- Data to process

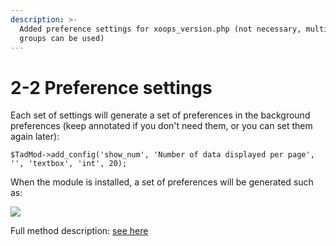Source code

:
 ```yaml
---
description: >-
  Added preference settings for xoops_version.php (not necessary, multiple
  groups can be used)
---
```


# 2-2 Preference settings

Each set of settings will generate a set of preferences in the background preferences \(keep annotated if you don't need them, or you can set them again later\):

```text
$TadMod->add_config('show_num', 'Number of data displayed per page', '', 'textbox', 'int', 20);
```

When the module is installed, a set of preferences will be generated such as:

![](https://campus-xoops.tn.edu.tw/uploads/tad_book3/image/47/%E7%81%AB%E7%8B%90%E6%88%AA%E5%9B%BE_2020-05-29T03-32-26.456Z.png)

Full method description: [see here](https://xoops.gitbook.io/jill-lazy-framework-api/2.tadmod-class/untitled/2-2-add-preferences-add_config-usdname)

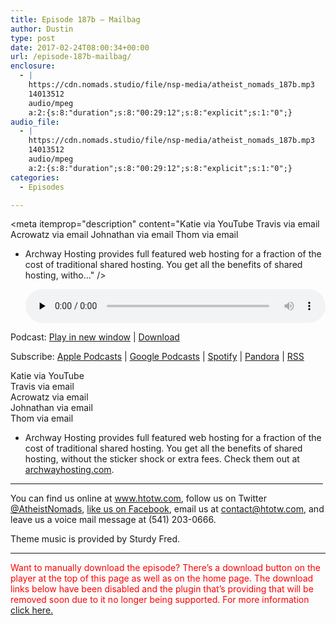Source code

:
 ```yaml
---
title: ﻿Episode 187b – Mailbag
author: Dustin
type: post
date: 2017-02-24T08:00:34+00:00
url: /﻿episode-187b-mailbag/
enclosure:
  - |
    https://cdn.nomads.studio/file/nsp-media/atheist_nomads_187b.mp3
    14013512
    audio/mpeg
    a:2:{s:8:"duration";s:8:"00:29:12";s:8:"explicit";s:1:"0";}
audio_file:
  - |
    https://cdn.nomads.studio/file/nsp-media/atheist_nomads_187b.mp3
    14013512
    audio/mpeg
    a:2:{s:8:"duration";s:8:"00:29:12";s:8:"explicit";s:1:"0";}
categories:
  - Episodes

---
```

<div itemscope itemtype="http://schema.org/AudioObject">
  <meta itemprop="name" content="﻿Episode 187b &#8211; Mailbag" />
  
  <meta itemprop="uploadDate" content="2017-02-24T01:00:34-07:00" />
  
  <meta itemprop="encodingFormat" content="audio/mpeg" />
  
  <meta itemprop="duration" content="PT29M12S" />
  
  <meta itemprop="description" content="Katie via YouTube
Travis via email
Acrowatz via email
Johnathan via email
Thom via email

* Archway Hosting provides full featured web hosting for a fraction of the cost of traditional shared hosting. You get all the benefits of shared hosting, witho..." />
  
  <meta itemprop="contentUrl" content="https://dts.podtrac.com/redirect.mp3/cdn.nomads.studio/file/nsp-media/atheist_nomads_187b.mp3" />
  
  <meta itemprop="contentSize" content="13.4" />
  </p> 
  
  <div class="powerpress_player" id="powerpress_player_8450">
    <audio class="wp-audio-shortcode" id="audio-1464-194" preload="none" style="width: 100%;" controls="controls"><source type="audio/mpeg" src="https://dts.podtrac.com/redirect.mp3/cdn.nomads.studio/file/nsp-media/atheist_nomads_187b.mp3?_=194" /><a href="https://dts.podtrac.com/redirect.mp3/cdn.nomads.studio/file/nsp-media/atheist_nomads_187b.mp3">https://dts.podtrac.com/redirect.mp3/cdn.nomads.studio/file/nsp-media/atheist_nomads_187b.mp3</a></audio>
  </div>
</div>

<p class="powerpress_links powerpress_links_mp3">
  Podcast: <a href="https://dts.podtrac.com/redirect.mp3/cdn.nomads.studio/file/nsp-media/atheist_nomads_187b.mp3" class="powerpress_link_pinw" target="_blank" title="Play in new window" onclick="return powerpress_pinw('https://htotw.com/?powerpress_pinw=1464-podcast');" rel="nofollow">Play in new window</a> | <a href="https://dts.podtrac.com/redirect.mp3/cdn.nomads.studio/file/nsp-media/atheist_nomads_187b.mp3" class="powerpress_link_d" title="Download" rel="nofollow" download="atheist_nomads_187b.mp3">Download</a>
</p>

<p class="powerpress_links powerpress_subscribe_links">
  Subscribe: <a href="https://podcasts.apple.com/us/podcast/humanists-take-on-the-world/id530050098?mt=2&ls=1" class="powerpress_link_subscribe powerpress_link_subscribe_itunes" target="_blank" title="Subscribe on Apple Podcasts" rel="nofollow">Apple Podcasts</a> | <a href="https://www.google.com/podcasts?feed=aHR0cDovL2F0aGVpc3Rub21hZHMubGlic3luLmNvbS9yc3M%3D" class="powerpress_link_subscribe powerpress_link_subscribe_googleplay" target="_blank" title="Subscribe on Google Podcasts" rel="nofollow">Google Podcasts</a> | <a href="https://open.spotify.com/show/3LzK2xZGike6Tc1GEMtMbr?si=LieN9SNuTpq96smuaUsH8A" class="powerpress_link_subscribe powerpress_link_subscribe_spotify" target="_blank" title="Subscribe on Spotify" rel="nofollow">Spotify</a> | <a href="https://www.pandora.com/podcast/atheist-nomads/PC:10122?corr=62071012&part=ug" class="powerpress_link_subscribe powerpress_link_subscribe_pandora" target="_blank" title="Subscribe on Pandora" rel="nofollow">Pandora</a> | <a href="https://htotw.com/feed/podcast/" class="powerpress_link_subscribe powerpress_link_subscribe_rss" target="_blank" title="Subscribe via RSS" rel="nofollow">RSS</a>
</p>

Katie via YouTube  
Travis via email  
Acrowatz via email  
Johnathan via email  
Thom via email

* Archway Hosting provides full featured web hosting for a fraction of the cost of traditional shared hosting. You get all the benefits of shared hosting, without the sticker shock or extra fees. Check them out at <a href="http://archwayhosting.com/" target="_blank" rel="noopener">archwayhosting.com</a>.

<hr width="500" />

You can find us online at <a href="https://www.htotw.com/" target="_blank" rel="noopener">www.htotw.com</a>, follow us on Twitter <a href="https://twitter.com/AtheistNomads" target="_blank" rel="noopener">@AtheistNomads</a>, <a href="https://htotw.com/facebook" target="_blank" rel="noopener">like us on Facebook</a>, email us at <contact@htotw.com>, and leave us a voice mail message at (541) 203-0666.

Theme music is provided by Sturdy Fred.

* * *

<span style="color: #ff0000;">Want to manually download the episode? There&#8217;s a download button on the player at the top of this page as well as on the home page. The download links below have been disabled and the plugin that&#8217;s providing that will be removed soon due to it no longer being supported. For more information <a href="https://www.htotw.com/2017/old-feeds/">click here.</a></span>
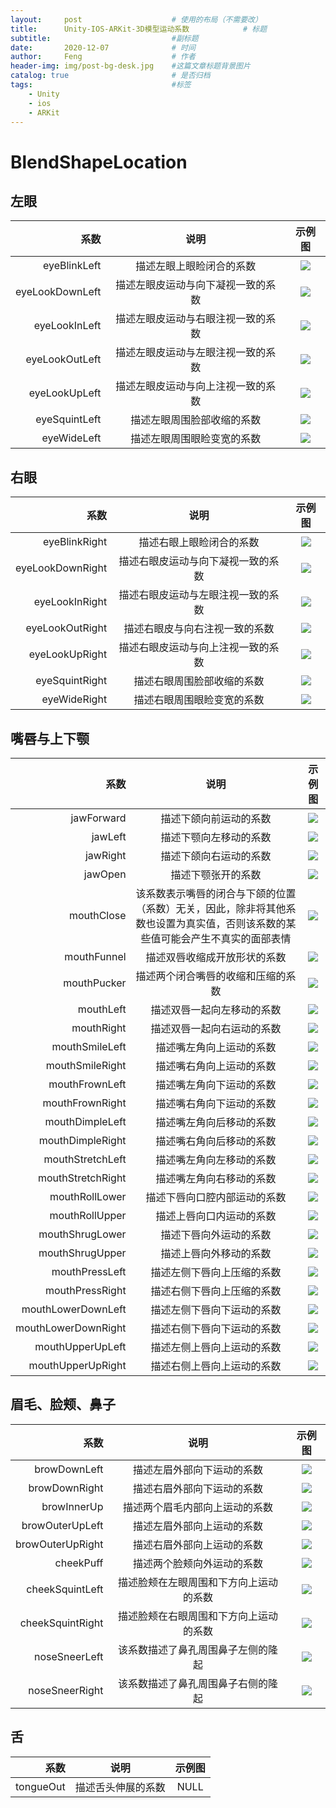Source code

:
 ```yaml
---
layout:     post   				    # 使用的布局（不需要改）
title:      Unity-IOS-ARKit-3D模型运动系数	  		# 标题
subtitle:                   		#副标题
date:       2020-12-07 				# 时间
author:     Feng 					# 作者
header-img: img/post-bg-desk.jpg 	#这篇文章标题背景图片
catalog: true 						# 是否归档
tags:								#标签
    - Unity
    - ios
    - ARKit
---
```


# BlendShapeLocation
## 左眼

| 系数 | 说明 | 示例图 |
| -----: | :-----: | :-----: |
| eyeBlinkLeft      | 描述左眼上眼睑闭合的系数 | ![](./img/2020-12-07/eyeBlinkLeft.png) |
| eyeLookDownLeft   | 描述左眼皮运动与向下凝视一致的系数 | ![](./img/2020-12-07/eyeLookDownLeft.png) |
| eyeLookInLeft     | 描述左眼皮运动与右眼注视一致的系数 | ![](./img/2020-12-07/eyeLookInLeft.png) |
| eyeLookOutLeft    | 描述左眼皮运动与左眼注视一致的系数 | ![](./img/2020-12-07/eyeLookOutLeft.png) |
| eyeLookUpLeft     | 描述左眼皮运动与向上注视一致的系数 | ![](./img/2020-12-07/eyeLookUpLeft.png) |
| eyeSquintLeft     | 描述左眼周围脸部收缩的系数 | ![](./img/2020-12-07/eyeSquintLeft.png) |
| eyeWideLeft       | 描述左眼周围眼睑变宽的系数 | ![](./img/2020-12-07/eyeWideLeft.png) |

## 右眼

| 系数 | 说明 | 示例图 |
| -----: | :-----: | :-----: |
| eyeBlinkRight     | 描述右眼上眼睑闭合的系数          | ![](./img/2020-12-07/eyeBlinkRight.png) |
| eyeLookDownRight  | 描述右眼皮运动与向下凝视一致的系数 | ![](./img/2020-12-07/eyeLookDownRight.png) |
| eyeLookInRight    | 描述右眼皮运动与左眼注视一致的系数 | ![](./img/2020-12-07/eyeLookInRight.png) |
| eyeLookOutRight   | 描述右眼皮与向右注视一致的系数     | ![](./img/2020-12-07/eyeLookOutRight.png) |
| eyeLookUpRight    | 描述右眼皮运动与向上注视一致的系数 | ![](./img/2020-12-07/eyeLookUpRight.png) |
| eyeSquintRight    | 描述右眼周围脸部收缩的系数        | ![](./img/2020-12-07/eyeSquintRight.png) |
| eyeWideRight      | 描述右眼周围眼睑变宽的系数        | ![](./img/2020-12-07/eyeWideRight.png) |

## 嘴唇与上下颚

| 系数 | 说明 | 示例图 |
| -----: | :-----: | :-----: |
| jawForward            | 描述下颌向前运动的系数 | ![](./img/2020-12-07/jawForward.png) |
| jawLeft               | 描述下颚向左移动的系数 | ![](./img/2020-12-07/jawLeft.png) |
| jawRight              | 描述下颌向右运动的系数 | ![](./img/2020-12-07/jawRight.png) |
| jawOpen               | 描述下颚张开的系数 | ![](./img/2020-12-07/jawOpen.png) |
| mouthClose            | 该系数表示嘴唇的闭合与下颌的位置（系数）无关，因此，除非将其他系数也设置为真实值，否则该系数的某些值可能会产生不真实的面部表情 | ![](./img/2020-12-07/mouthClose.png) |
| mouthFunnel           | 描述双唇收缩成开放形状的系数 | ![](./img/2020-12-07/mouthFunnel.png) |
| mouthPucker           | 描述两个闭合嘴唇的收缩和压缩的系数 | ![](./img/2020-12-07/mouthPucker.png) |
| mouthLeft             | 描述双唇一起向左移动的系数 | ![](./img/2020-12-07/mouthLeft.png) |
| mouthRight            | 描述双唇一起向右运动的系数 | ![](./img/2020-12-07/mouthRight.png) |
| mouthSmileLeft        | 描述嘴左角向上运动的系数 | ![](./img/2020-12-07/mouthSmileLeft.png) |
| mouthSmileRight       | 描述嘴右角向上运动的系数 | ![](./img/2020-12-07/mouthSmileRight.png) |
| mouthFrownLeft        | 描述嘴左角向下运动的系数 | ![](./img/2020-12-07/mouthFrownLeft.png) |
| mouthFrownRight       | 描述嘴右角向下运动的系数 | ![](./img/2020-12-07/mouthFrownRight.png) |
| mouthDimpleLeft       | 描述嘴左角向后移动的系数 | ![](./img/2020-12-07/mouthDimpleLeft.png) |
| mouthDimpleRight      | 描述嘴右角向后移动的系数 | ![](./img/2020-12-07/mouthDimpleRight.png) |
| mouthStretchLeft      | 描述嘴左角向左移动的系数 | ![](./img/2020-12-07/mouthStretchLeft.png) |
| mouthStretchRight     | 描述嘴左角向右移动的系数 | ![](./img/2020-12-07/mouthStretchRight.png) |
| mouthRollLower        | 描述下唇向口腔内部运动的系数 | ![](./img/2020-12-07/mouthRollLower.png) |
| mouthRollUpper        | 描述上唇向口内运动的系数 | ![](./img/2020-12-07/mouthRollUpper.png) |
| mouthShrugLower       | 描述下唇向外运动的系数 | ![](./img/2020-12-07/mouthShrugLower.png) |
| mouthShrugUpper       | 描述上唇向外移动的系数 | ![](./img/2020-12-07/mouthShrugUpper.png) |
| mouthPressLeft        | 描述左侧下唇向上压缩的系数 | ![](./img/2020-12-07/mouthPressLeft.png) |
| mouthPressRight       | 描述右侧下唇向上压缩的系数 | ![](./img/2020-12-07/mouthPressRight.png) |
| mouthLowerDownLeft    | 描述左侧下唇向下运动的系数 | ![](./img/2020-12-07/mouthLowerDownLeft.png) |
| mouthLowerDownRight   | 描述右侧下唇向下运动的系数 | ![](./img/2020-12-07/mouthLowerDownRight.png) |
| mouthUpperUpLeft      | 描述左侧上唇向上运动的系数 | ![](./img/2020-12-07/mouthUpperUpLeft.png) |
| mouthUpperUpRight     | 描述右侧上唇向上运动的系数 | ![](./img/2020-12-07/mouthUpperUpRight.png) |

## 眉毛、脸颊、鼻子

| 系数 | 说明 | 示例图 |
| -----: | :-----: | :-----: |
| browDownLeft      | 描述左眉外部向下运动的系数 | ![](./img/2020-12-07/browDownLeft.png) |
| browDownRight     | 描述右眉外部向下运动的系数 | ![](./img/2020-12-07/browDownRight.png) |
| browInnerUp       | 描述两个眉毛内部向上运动的系数 | ![](./img/2020-12-07/browInnerUp.png) |
| browOuterUpLeft   | 描述左眉外部向上运动的系数 | ![](./img/2020-12-07/browOuterUpLeft.png) |
| browOuterUpRight  | 描述右眉外部向上运动的系数 | ![](./img/2020-12-07/browOuterUpRight.png) |
| cheekPuff         | 描述两个脸颊向外运动的系数 | ![](./img/2020-12-07/cheekPuff.png) |
| cheekSquintLeft   | 描述脸颊在左眼周围和下方向上运动的系数 | ![](./img/2020-12-07/cheekSquintLeft.png) |
| cheekSquintRight  | 描述脸颊在右眼周围和下方向上运动的系数 | ![](./img/2020-12-07/cheekSquintRight.png) |
| noseSneerLeft     | 该系数描述了鼻孔周围鼻子左侧的隆起 | ![](./img/2020-12-07/noseSneerLeft.png) |
| noseSneerRight    | 该系数描述了鼻孔周围鼻子右侧的隆起 | ![](./img/2020-12-07/noseSneerRight.png) |

## 舌

| 系数 | 说明 | 示例图 |
| -----: | :-----: | :-----: |
| tongueOut | 描述舌头伸展的系数 | NULL |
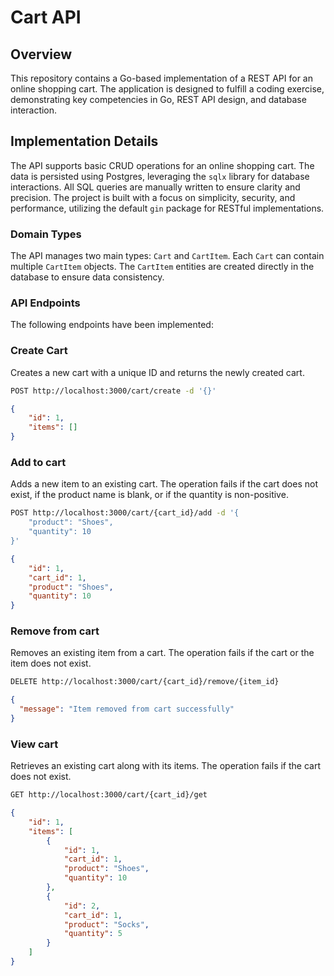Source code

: Cart API
========

## Overview

This repository contains a Go-based implementation of a REST API for an online shopping cart. The application is designed to fulfill a coding exercise, demonstrating key competencies in Go, REST API design, and database interaction.

## Implementation Details

The API supports basic CRUD operations for an online shopping cart. The data is persisted using Postgres, leveraging the `sqlx` library for database interactions. All SQL queries are manually written to ensure clarity and precision. The project is built with a focus on simplicity, security, and performance, utilizing the default `gin` package for RESTful implementations.

### Domain Types

The API manages two main types: `Cart` and `CartItem`. Each `Cart` can contain multiple `CartItem` objects. The `CartItem` entities are created directly in the database to ensure data consistency.

### API Endpoints

The following endpoints have been implemented:


### Create Cart

Creates a new cart with a unique ID and returns the newly created cart.

```sh
POST http://localhost:3000/cart/create -d '{}'
```

```json
{
	"id": 1,
	"items": []
}
```

### Add to cart

Adds a new item to an existing cart. The operation fails if the cart does not exist, if the product name is blank, or if the quantity is non-positive.

```sh
POST http://localhost:3000/cart/{cart_id}/add -d '{
	"product": "Shoes",
	"quantity": 10
}'
```

```json
{
	"id": 1,
	"cart_id": 1,
	"product": "Shoes",
	"quantity": 10
}
```

### Remove from cart

Removes an existing item from a cart. The operation fails if the cart or the item does not exist.

```sh
DELETE http://localhost:3000/cart/{cart_id}/remove/{item_id}
```

```json
{
  "message": "Item removed from cart successfully"
}
```


### View cart

Retrieves an existing cart along with its items. The operation fails if the cart does not exist.

```sh
GET http://localhost:3000/cart/{cart_id}/get
```

```json
{
	"id": 1,
	"items": [
		{
			"id": 1,
			"cart_id": 1,
			"product": "Shoes",
			"quantity": 10
		},
		{
			"id": 2,
			"cart_id": 1,
			"product": "Socks",
			"quantity": 5
		}
	]
}
```

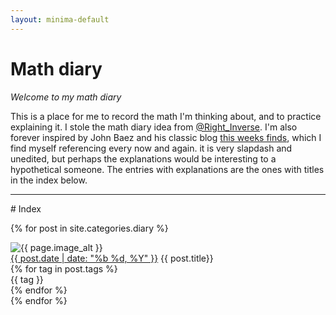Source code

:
 ```yaml
---
layout: minima-default
---
```


# Math diary

*Welcome to my math diary*

This is a place for me to record the math I'm thinking about, and to practice explaining it. I stole the math diary idea from [@Right_Inverse](https://twitter.com/Right_Inverse/status/1652711830500831232). I'm also forever inspired by John Baez and his classic blog [this weeks finds](https://math.ucr.edu/home/baez/TWF.html), which I find myself referencing every now and again. it is very slapdash and unedited, but perhaps the explanations would be interesting to a hypothetical someone. The entries with explanations are the ones with titles in the index below. 


<hr class = "mine">
# Index

{% for post in site.categories.diary %}
<div class="post-preview">
 <img class="post-preview__left" src="{{ post.image }}" alt="{{ page.image_alt }}">
 <div class="post-preview__right">
   <a class="preview-title" href="{{ post.url }}">{{ post.date | date: "%b %d, %Y" }}</a>
   <span>{{ post.title}}</span>
   <div class="tag-group">
     {% for tag in post.tags %}
       <div class="tag"><span class="tag-text">{{ tag }}</span></div>
     {% endfor %}
   </div>
 </div>
</div>
{% endfor %}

- About this task
Among the records above, extract exactly the lines from the line with "描述嘴右角向下运动的系数 | ![](./img/2020-12-07/mouthFrownRight.png) |" to the line with "描述嘴左角向右移动的系数 | ![](./img/2020-12-07/mouthStretchRight.png) |", both lines included, and leave out the rest.

- Output of the task
| mouthFrownRight       | 描述嘴右角向下运动的系数 | ![](./img/2020-12-07/mouthFrownRight.png) |
| mouthDimpleLeft       | 描述嘴左角向后移动的系数 | ![](./img/2020-12-07/mouthDimpleLeft.png) |
| mouthDimpleRight      | 描述嘴右角向后移动的系数 | ![](./img/2020-12-07/mouthDimpleRight.png) |
| mouthStretchLeft      | 描述嘴左角向左移动的系数 | ![](./img/2020-12-07/mouthStretchLeft.png) |
| mouthStretchRight     | 描述嘴左角向右移动的系数 | ![](./img/2020-12-07/mouthStretchRight.png) |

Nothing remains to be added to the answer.